### [About this exercise]
List each line of the data that holds the string "limit".

### [Listed records]
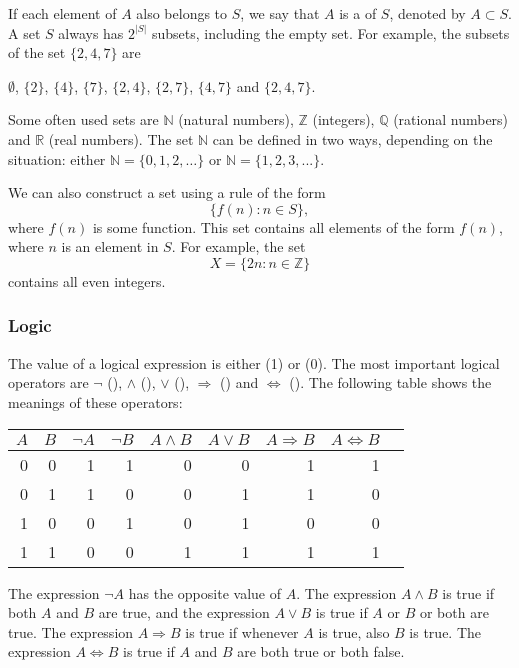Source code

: If each element of $A$ also belongs to $S$,
we say that $A$ is a  of $S$,
denoted by $A \subset S$.
A set $S$ always has $2^{|S|}$ subsets,
including the empty set.
For example, the subsets of the set $\{2,4,7\}$ are
\begin{center}
$\emptyset$,
$\{2\}$, $\{4\}$, $\{7\}$, $\{2,4\}$, $\{2,7\}$, $\{4,7\}$ and $\{2,4,7\}$.
\end{center}

Some often used sets are
$\mathbb{N}$ (natural numbers),
$\mathbb{Z}$ (integers),
$\mathbb{Q}$ (rational numbers) and
$\mathbb{R}$ (real numbers).
The set $\mathbb{N}$
can be defined in two ways, depending
on the situation:
either $\mathbb{N}=\{0,1,2,\ldots\}$
or $\mathbb{N}=\{1,2,3,...\}$.

We can also construct a set using a rule of the form
\[\{f(n) : n \in S\},\]
where $f(n)$ is some function.
This set contains all elements of the form $f(n)$,
where $n$ is an element in $S$.
For example, the set
\[X=\{2n : n \in \mathbb{Z}\}\]
contains all even integers.

\subsubsection{Logic}


The value of a logical expression is either
 (1) or  (0).
The most important logical operators are
$\lnot$ (),
$\land$ (),
$\lor$ (),
$\Rightarrow$ () and
$\Leftrightarrow$ ().
The following table shows the meanings of these operators:

\begin{center}
\begin{tabular}{rr|rrrrrrr}
$A$ & $B$ & $\lnot A$ & $\lnot B$ & $A \land B$ & $A \lor B$ & $A \Rightarrow B$ & $A \Leftrightarrow B$ \\
\hline
0 & 0 & 1 & 1 & 0 & 0 & 1 & 1 \\
0 & 1 & 1 & 0 & 0 & 1 & 1 & 0 \\
1 & 0 & 0 & 1 & 0 & 1 & 0 & 0 \\
1 & 1 & 0 & 0 & 1 & 1 & 1 & 1 \\
\end{tabular}
\end{center}

The expression $\lnot A$ has the opposite value of $A$.
The expression $A \land B$ is true if both $A$ and $B$
are true,
and the expression $A \lor B$ is true if $A$ or $B$ or both
are true.
The expression $A \Rightarrow B$ is true
if whenever $A$ is true, also $B$ is true.
The expression $A \Leftrightarrow B$ is true
if $A$ and $B$ are both true or both false.

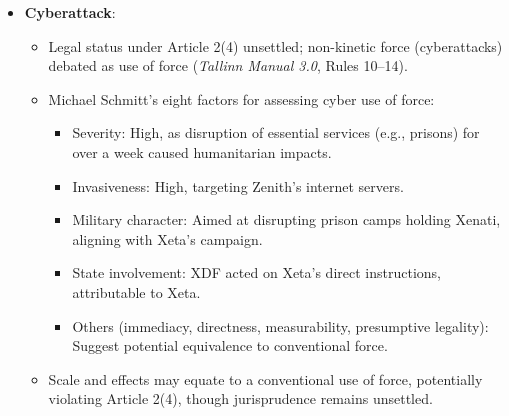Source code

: \begin{itemize}
\begin{itemize}
    \end{itemize}
    \item \textbf{Cyberattack}:
    \begin{itemize}
        \item Legal status under Article 2(4) unsettled; non-kinetic force (cyberattacks) debated as use of force (\textit{Tallinn Manual 3.0}, Rules 10–14).
        \item Michael Schmitt’s eight factors for assessing cyber use of force:
        \begin{itemize}
            \item Severity: High, as disruption of essential services (e.g., prisons) for over a week caused humanitarian impacts.
            \item Invasiveness: High, targeting Zenith’s internet servers.
            \item Military character: Aimed at disrupting prison camps holding Xenati, aligning with Xeta’s campaign.
            \item State involvement: XDF acted on Xeta’s direct instructions, attributable to Xeta.
            \item Others (immediacy, directness, measurability, presumptive legality): Suggest potential equivalence to conventional force.
        \end{itemize}
        \item Scale and effects may equate to a conventional use of force, potentially violating Article 2(4), though jurisprudence remains unsettled.
    \end{itemize}
\end{itemize}

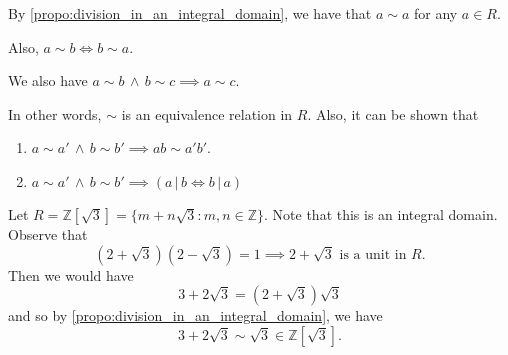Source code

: \begin{note}
  By \cref{propo:division_in_an_integral_domain}, we have that $a \sim a$ for any $a \in R$.

  \noindent Also, $a \sim b \iff b \sim a$.

  \noindent We also have $a \sim b \, \land \, b \sim c \implies a \sim c$.
  
  In other words, $\sim$ is an equivalence relation in $R$. Also, it can be shown that
  \begin{enumerate}
    \item $a \sim a' \, \land \, b \sim b' \implies ab \sim a' b'$.
    \item $a \sim a' \, \land \, b \sim b' \implies ( a \, | \, b \iff b \, | \, a )$
  \end{enumerate}
\end{note}

\begin{eg}
  Let $R = \mathbb{Z}[\sqrt{3}] = \{ m + n \sqrt{3} : m, n \in \mathbb{Z} \}$. Note that this is an integral domain. Observe that
  \begin{equation*}
    (2 + \sqrt{3})(2 - \sqrt{3}) = 1 \implies 2 + \sqrt{3} \text{ is a unit in } R.
  \end{equation*}
  Then we would have
  \begin{equation*}
    3 + 2 \sqrt{3} = (2 + \sqrt{3}) \sqrt{3}
  \end{equation*}
  and so by \cref{propo:division_in_an_integral_domain}, we have
  \begin{equation*}
    3 + 2 \sqrt{3} \sim \sqrt{3} \in \mathbb{Z}[\sqrt{3}].
  \end{equation*}
\end{eg}



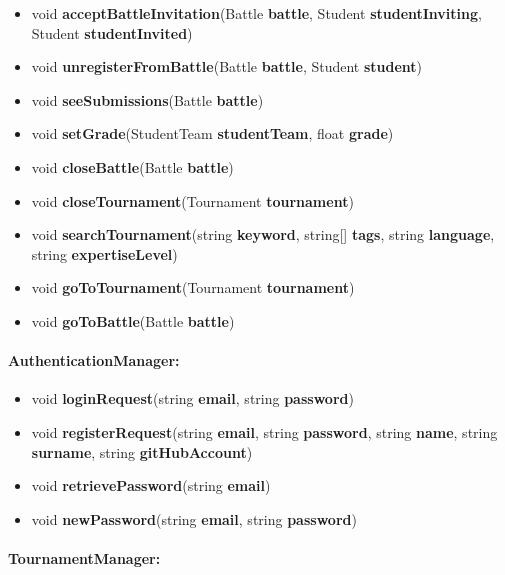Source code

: \documentclass{article}
\begin{document}
\begin{itemize}
    \item void \textbf{acceptBattleInvitation}(Battle \textbf{battle}, Student \textbf{studentInviting}, Student \textbf{studentInvited})
    \item void \textbf{unregisterFromBattle}(Battle \textbf{battle}, Student \textbf{student})
    \item void \textbf{seeSubmissions}(Battle \textbf{battle})
    \item void \textbf{setGrade}(StudentTeam \textbf{studentTeam}, float \textbf{grade})
    \item void \textbf{closeBattle}(Battle \textbf{battle})
    \item void \textbf{closeTournament}(Tournament \textbf{tournament})
    \item void \textbf{searchTournament}(string \textbf{keyword}, string[] \textbf{tags}, string \textbf{language}, string \textbf{expertiseLevel})
    \item void \textbf{goToTournament}(Tournament \textbf{tournament})
    \item void \textbf{goToBattle}(Battle \textbf{battle})
\end{itemize}

\paragraph{AuthenticationManager:}

\begin{itemize}
    \item void \textbf{loginRequest}(string \textbf{email}, string \textbf{password})
    \item void \textbf{registerRequest}(string \textbf{email}, string \textbf{password}, string \textbf{name}, string \textbf{surname}, string \textbf{gitHubAccount})
    \item void \textbf{retrievePassword}(string \textbf{email})
    \item void \textbf{newPassword}(string \textbf{email}, string \textbf{password})

\end{itemize}

\paragraph{TournamentManager:}
\end{document}
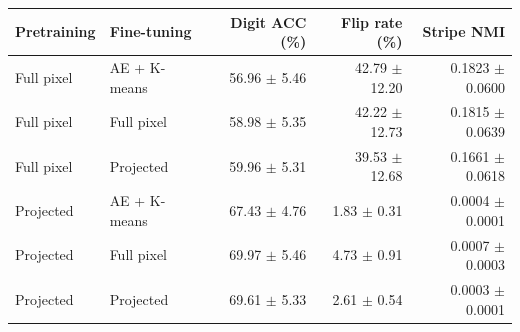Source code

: \begin{tabular}{llrrr}
\toprule
Pretraining & Fine-tuning & Digit ACC (\%) & Flip rate (\%) & Stripe NMI\\
\midrule
Full pixel & AE + K-means & 56.96 $\pm$ 5.46 & 42.79 $\pm$ 12.20 & 0.1823 $\pm$ 0.0600\\
Full pixel & Full pixel & 58.98 $\pm$ 5.35 & 42.22 $\pm$ 12.73 & 0.1815 $\pm$ 0.0639\\
Full pixel & Projected & 59.96 $\pm$ 5.31 & 39.53 $\pm$ 12.68 & 0.1661 $\pm$ 0.0618\\
\addlinespace
Projected & AE + K-means & 67.43 $\pm$ 4.76 & 1.83 $\pm$ 0.31 & 0.0004 $\pm$ 0.0001\\
Projected & Full pixel & 69.97 $\pm$ 5.46 & 4.73 $\pm$ 0.91 & 0.0007 $\pm$ 0.0003\\
Projected & Projected & 69.61 $\pm$ 5.33 & 2.61 $\pm$ 0.54 & 0.0003 $\pm$ 0.0001\\
\bottomrule
\end{tabular}
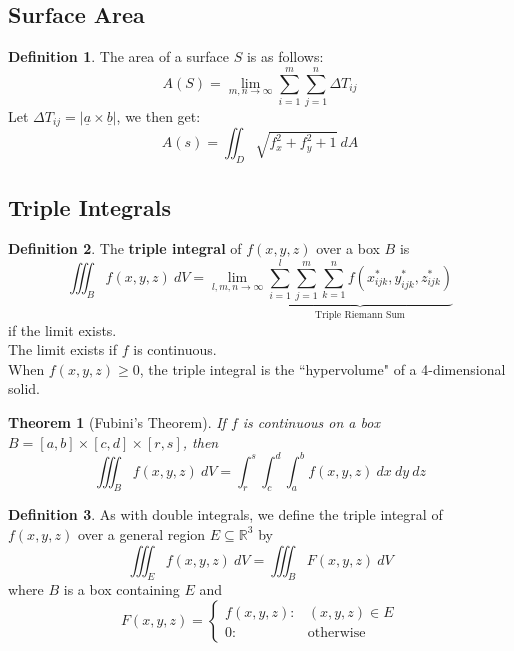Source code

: \documentclass[12 pt]{article}
\newtheorem{thm}{Theorem}
\theoremstyle{definition}
\newtheorem{defn}{Definition}
\begin{document}
\subsection{Surface Area}
\begin{defn}
  The area of a surface $S$ is as follows:
  $$A(S)=\lim_{m,n\to \infty}\sum_{i=1}^{m}\sum_{j=1}^n \Delta T_{ij}$$
  Let $\Delta T_{ij}=|\underline{a}\times \underline{b}|$, we then get:
  $$A(s)=\iint_D \sqrt{f_x^2+f_y^2+1}\ dA$$
\end{defn}
\subsection{Triple Integrals}
\begin{defn}
  The \textbf{triple integral} of $f(x,y,z)$ over a box $B$ is
  $$\iiint_{B}f(x,y,z)\ dV = \lim_{l,m,n \to \infty} \underbrace{\sum_{i=1}^l \sum_{j=1}^m \sum_{k=1}^nf(x_{ijk}^*,y_{ijk}^*,z_{ijk}^*)}_{\text{Triple Riemann Sum}}$$ if the limit exists.
  \\ The limit exists if $f$ is continuous.
  \\ When $f(x,y,z)\geq 0$, the triple integral is the ``hypervolume" of a 4-dimensional solid.
\end{defn}
\begin{thm}[Fubini's Theorem]
  If $f$ is continuous on a box $B=[a,b]\times [c,d]\times [r,s]$, then
  $$\iiint_{B} f(x,y,z)\ dV = \int_{r}^{s}\int_{c}^{d}\int_{a}^{b}f(x,y,z)\ dx \ dy \ dz$$
\end{thm}
\begin{defn}
  As with double integrals, we define the triple integral of $f(x,y,z)$ over a general region $E \subseteq \mathbb{R}^3$ by
  $$ \iiint_{E}f(x,y,z)\ dV = \iiint_{B}F(x,y,z)\ dV$$
  where $B$ is a box containing $E$ and
  $$F(x,y,z)=
  \begin{cases}
    f(x,y,z): & (x,y,z)\in E
    \\0: & \text{otherwise}
  \end{cases}$$
\end{defn}
\end{document}
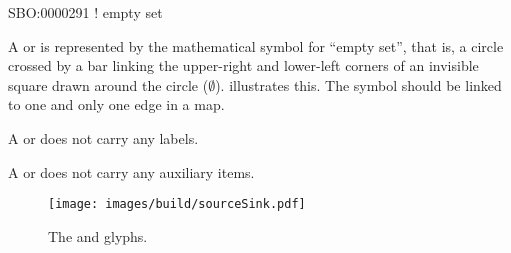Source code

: \begin{glyphDescription}

\glyphSboTerm SBO:0000291 ! empty set

\glyphContainer A  or  is represented by the mathematical symbol for ``empty
set'', that is, a circle crossed by a bar linking the upper-right and
lower-left corners of an invisible square drawn around the circle ($\emptyset$).
 illustrates this.  The symbol should be linked to one
and only one edge in a map.

\glyphLabel A  or  does not carry any labels.

\glyphAux A  or  does not carry any auxiliary items.  

\end{glyphDescription}

\begin{figure}[H]
  \centering
  \texttt{[image: images/build/sourceSink.pdf]}
  \caption{The  and  glyphs.}
  \label{fig:sourceSink}
\end{figure}






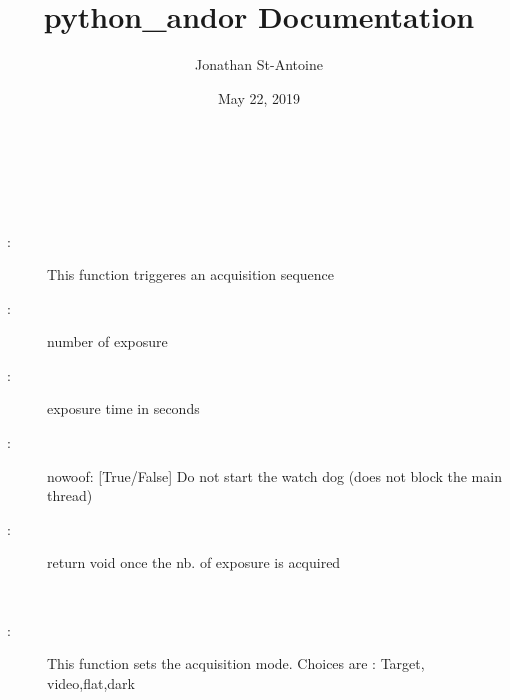 \documentclass[letterpaper,10pt,english]{sphinxmanual}
\title{python\_andor Documentation}
\date{May 22, 2019}
\author{Jonathan St-Antoine}
\begin{document}
\maketitle
\sphinxtableofcontents
{}\label{\detokenize{index::doc}}


\begin{fulllineitems}
\label{\detokenize{index:python_andor.command}}~

\begin{fulllineitems}
\label{\detokenize{index:python_andor.command.acq}}~\begin{description}
\item[{:}] \leavevmode
This function triggeres an acquisition sequence

\item[{: }] \leavevmode
number of exposure

\item[{: }] \leavevmode
exposure time in seconds

\item[{:}] \leavevmode
\textendash{}nowoof\textendash{}: {[}True/False{]} Do not start the watch dog (does not block the main thread)

\item[{:}] \leavevmode
return void once the nb. of exposure is acquired

\end{description}

\end{fulllineitems}


\begin{fulllineitems}
\label{\detokenize{index:python_andor.command.acq_mode}}~\begin{description}
\item[{:}] \leavevmode
This function sets the acquisition mode. Choices are : Target, video,flat,dark


\end{description}
\end{fulllineitems}
\end{fulllineitems}
\end{document}
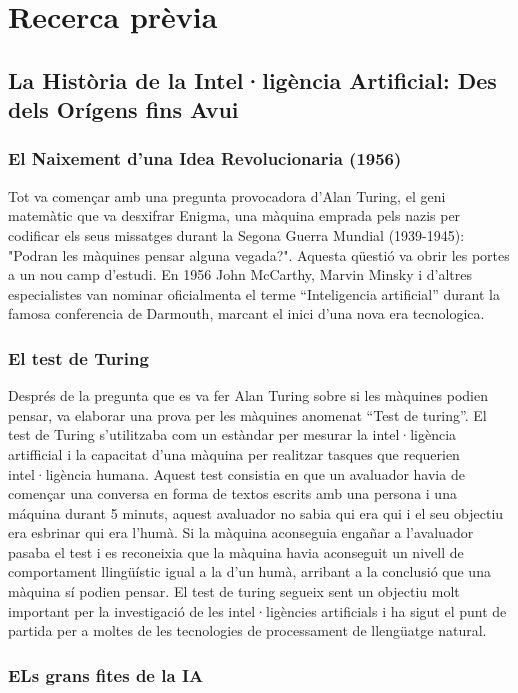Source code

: \chapter{Recerca prèvia}
\label{c:intro}
\section{La Història de la Intel·ligència Artificial: Des dels Orígens fins Avui}
\subsection{El Naixement d'una Idea Revolucionaria (1956)}
Tot va començar amb una pregunta provocadora d’Alan Turing, el geni matemàtic que va desxifrar Enigma, una màquina emprada pels nazis per codificar els seus missatges durant la Segona Guerra Mundial (1939-1945): "Podran les màquines pensar alguna vegada?". Aquesta qüestió va obrir les portes a un nou camp d’estudi. En 1956 John McCarthy, Marvin Minsky i d'altres especialistes van nominar oficialmenta el terme ``Inteligencia artificial'' durant la famosa conferencia de Darmouth, marcant el inici d'una nova era tecnologica.
\subsection{El test de Turing}
Després de la pregunta que es va fer Alan Turing sobre si les màquines podien pensar, va elaborar una prova per les màquines anomenat ``Test de turing''.
El test de Turing s'utilitzaba com un estàndar per mesurar la intel·ligència artifficial i la capacitat d'una màquina per realitzar tasques que requerien intel·ligència humana.
Aquest test consistia en que un avaluador havia de començar una conversa en forma de textos escrits amb una persona i una máquina durant 5 minuts, aquest avaluador no sabia qui era qui i el seu objectiu era esbrinar qui era l'humà. Si la màquina aconseguia engañar a l'avaluador pasaba el test i es reconeixia que la màquina havia aconseguit un nivell de comportament llingüístic igual a la d'un humà, arribant a la conclusió que una màquina sí podien pensar.
El test de turing segueix sent un objectiu molt important per la investigació de les intel·ligències artificials i ha sigut el punt de partida per a moltes de les tecnologies de processament de llengüatge natural.

\subsection{ELs grans fites de la IA}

### [Exercise solution]
  $$\iiint_{B}f(x,y,z)\ dV = \lim_{l,m,n \to \infty} \underbrace{\sum_{i=1}^l \sum_{j=1}^m \sum_{k=1}^nf(x_{ijk}^*,y_{ijk}^*,z_{ijk}^*)}_{\text{Triple Riemann Sum}}$$ if the limit exists.
  \\ The limit exists if $f$ is continuous.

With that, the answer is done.